South Africa changed hands and became a British colony, after the Napoleonic wars in 1815. Most of the Dutch went north to escape from the English. Here they developed tribe- a well known community, and over the period of time they migrated South from Central Africa. Overt there a war resulted between the Dutch Boers and the Zulus, a powerful tribe led by Shaka. The Boers won and created an Afrikaner state in the north. In 1899 there were the Boer Wars as a result of the English trying to capture this Afrikaner state. In 1910 South Africa became a union which is a coalition between the English and Afrikaner states. In 1960 South Africa became independence from British rule and became a republic. During the 90’s, with the release of Nelson Mandela- president, South Africa went through an amazing transformation.
South Africa (Africa’s southernmost nation) is also Africa’s largest and most developed economy. Today South Africa produces high-tech equipment and is a world leader in the output of gold and diamonds. Johannesburg and its satellite cities are home to more than 8 million people and generate 9 percent of all economic activity in Africa.
In the 21st century, South Africa is a democratic country representing all its diverse people-often called the rainbow nation. Today South Africa is making up for decades of social disruption and lost education, but high unemployment and the AIDS epidemic threaten economic progress.
NELSON MENDELA’S CONTRIBUTION
Nelson Rolihlahla Mandela was born on 18 July 1918 and served aspresident of South Africa from 1994 to 1999. He was the first ever to be elected in a fully representative democratic election. South Africa was a troubled nation for a long time and things are not perfect yet, but he fought hard for victory. Years after he started his journey, he became the first democratically elected president of South Africa.
Nelson Mandela’s political path started from 1944 when he and 5 comrades organized the African National Congress Youth League. He was appointed league president and in 1952 he was elected as national volunteer-in-chief of the ANC’s Defiance Campaign, a civil disobedience campaign against discriminatory legislation. And this was the start of his resistance against apartheid aws. The following years were marked with Mandela’s arrestment, banned and imprisoned accompanied with contributions to the freedom struggle.

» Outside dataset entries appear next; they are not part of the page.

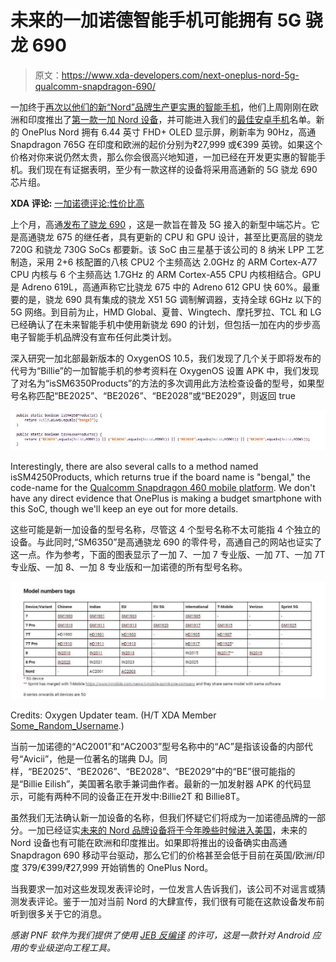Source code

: # 未来的一加诺德智能手机可能拥有 5G 骁龙 690

> 原文：<https://www.xda-developers.com/next-oneplus-nord-5g-qualcomm-snapdragon-690/>

一加终于[再次以他们的新“Nord”品牌生产更实惠的智能手机](https://www.xda-developers.com/oneplus-confirms-making-affordable-smartphones-again/)，他们上周刚刚在欧洲和印度推出了[第一款一加 Nord 设备](https://www.xda-developers.com/oneplus-nord-announced-snapdragon-765g-90hz-display-quad-cameras/)，并可能进入我们的[最佳安卓手机](https://www.xda-developers.com/best-android-phones/)名单。新的 OnePlus Nord 拥有 6.44 英寸 FHD+ OLED 显示屏，刷新率为 90Hz，高通 Snapdragon 765G 在印度和欧洲的起价分别为₹27,999 或€399 英镑。如果这个价格对你来说仍然太贵，那么你会很高兴地知道，一加已经在开发更实惠的智能手机。我们现在有证据表明，至少有一款这样的设备将采用高通新的 5G 骁龙 690 芯片组。

**XDA 评论:** [一加诺德评论:性价比高](https://www.xda-developers.com/oneplus-nord-review/)

上个月，高通[发布了骁龙 690](https://www.xda-developers.com/qualcomm-snapdragon-690-5g-chip/) ，这是一款旨在普及 5G 接入的新型中端芯片。它是高通骁龙 675 的继任者，具有更新的 CPU 和 GPU 设计，甚至比更高层的骁龙 720G 和骁龙 730G SoCs 都要新。该 SoC 由三星基于该公司的 8 纳米 LPP 工艺制造，采用 2+6 核配置的八核 CPU2 个主频高达 2.0GHz 的 ARM Cortex-A77 CPU 内核与 6 个主频高达 1.7GHz 的 ARM Cortex-A55 CPU 内核相结合。GPU 是 Adreno 619L，高通声称它比骁龙 675 中的 Adreno 612 GPU 快 60%。最重要的是，骁龙 690 具有集成的骁龙 X51 5G 调制解调器，支持全球 6GHz 以下的 5G 网络。到目前为止，HMD Global、夏普、Wingtech、摩托罗拉、TCL 和 LG 已经确认了在未来智能手机中使用新骁龙 690 的计划，但包括一加在内的步步高电子智能手机品牌没有宣布任何此类计划。

深入研究一加北部最新版本的 OxygenOS 10.5，我们发现了几个关于即将发布的代号为“Billie”的一加智能手机的参考资料在 OxygenOS 设置 APK 中，我们发现了对名为“isSM6350Products”的方法的多次调用此方法检查设备的型号，如果型号名称匹配“BE2025”、“BE2026”、“BE2028”或“BE2029”，则返回 true

 <picture>![OnePlus Nord Lite](img/3a503d7bd9d328703f360c234bebcc2a.png)</picture> 

Interestingly, there are also several calls to a method named isSM4250Products, which returns true if the board name is "bengal," the code-name for the [Qualcomm Snapdragon 460 mobile platform](https://www.xda-developers.com/qualcomm-snapdragon-720g-662-460-navic/). We don't have any direct evidence that OnePlus is making a budget smartphone with this SoC, though we'll keep an eye out for more details.

这些可能是新一加设备的型号名称，尽管这 4 个型号名称不太可能指 4 个独立的设备。与此同时,“SM6350”是高通骁龙 690 的零件号，高通自己的网站也证实了这一点。作为参考，下面的图表显示了一加 7、一加 7 专业版、一加 7T、一加 7T 专业版、一加 8、一加 8 专业版和一加诺德的所有型号名称。

 <picture>![](img/543154765794383920cabd8eb292208c.png)</picture> 

Credits: Oxygen Updater team. (H/T XDA Member [Some_Random_Username](https://forum.xda-developers.com/member.php?u=8234677).)

当前一加诺德的“AC2001”和“AC2003”型号名称中的“AC”是指该设备的内部代号“Avicii”，他是一位著名的瑞典 DJ。同样，“BE2025”、“BE2026”、“BE2028”、“BE2029”中的“BE”很可能指的是“Billie Eilish”，美国著名歌手兼词曲作者。最新的一加发射器 APK 的代码显示，可能有两种不同的设备正在开发中:Billie2T 和 Billie8T。

虽然我们无法确认新一加设备的名称，但我们怀疑它们将成为一加诺德品牌的一部分。一加已经证实[未来的 Nord 品牌设备将于今年晚些时候进入美国](https://www.xda-developers.com/oneplus-nord-coming-to-the-us/)，未来的 Nord 设备也有可能在欧洲和印度推出。如果即将推出的设备确实由高通 Snapdragon 690 移动平台驱动，那么它们的价格甚至会低于目前在英国/欧洲/印度 379/€399/₹27,999 开始销售的 OnePlus Nord。

当我要求一加对这些发现发表评论时，一位发言人告诉我们，该公司不对谣言或猜测发表评论。鉴于一加对当前 Nord 的大肆宣传，我们很有可能在这款设备发布前听到很多关于它的消息。

*感谢 PNF 软件为我们提供了使用* *[JEB 反编译](https://www.pnfsoftware.com/?aid=xdadev)* *的许可，这是一款针对 Android 应用的专业级逆向工程工具。*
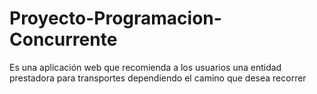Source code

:# Proyecto-Programacion-Concurrente
Es una aplicación web que recomienda a los usuarios una entidad prestadora para transportes dependiendo el camino que desea recorrer 
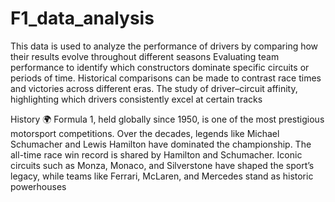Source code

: # F1_data_analysis
This data is  used to analyze the performance of drivers by comparing how their results evolve throughout different seasons
Evaluating team performance to identify which constructors dominate specific circuits or periods of time.
Historical comparisons can be made to contrast race times and victories across different eras.
The study of driver–circuit affinity, highlighting which drivers consistently excel at certain tracks 

History 🌍
Formula 1, held globally since 1950, is one of the most prestigious motorsport competitions.
Over the decades, legends like Michael Schumacher and Lewis Hamilton have dominated the championship. The all-time race win record is shared by Hamilton and Schumacher. Iconic circuits such as Monza, Monaco, and Silverstone have shaped the sport’s legacy, while teams like Ferrari, McLaren, and Mercedes stand as historic powerhouses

In the year 1959 Mandela and 155 members of the ANC were arrested. Mandela went underground leading his army to bring freedom and peace back to all South Africans. After 17 months he was arrested and sent to Robin Island which is the most notorious prison in South Africa, on a life sentence.
Nelson Mandela established ‘teaching community’ at Robben Island even when he was in prison and he never gave up his struggle. Finally the rest of the world began to see the sheer wrongness. The government was left with no choice but it had to freed Mandela and other people.
Nelson then formed the first multi-racial government in South Africa and due to this he was awarded the Nobel Peace Prize, and became President. After this he changed the country and freed a nation.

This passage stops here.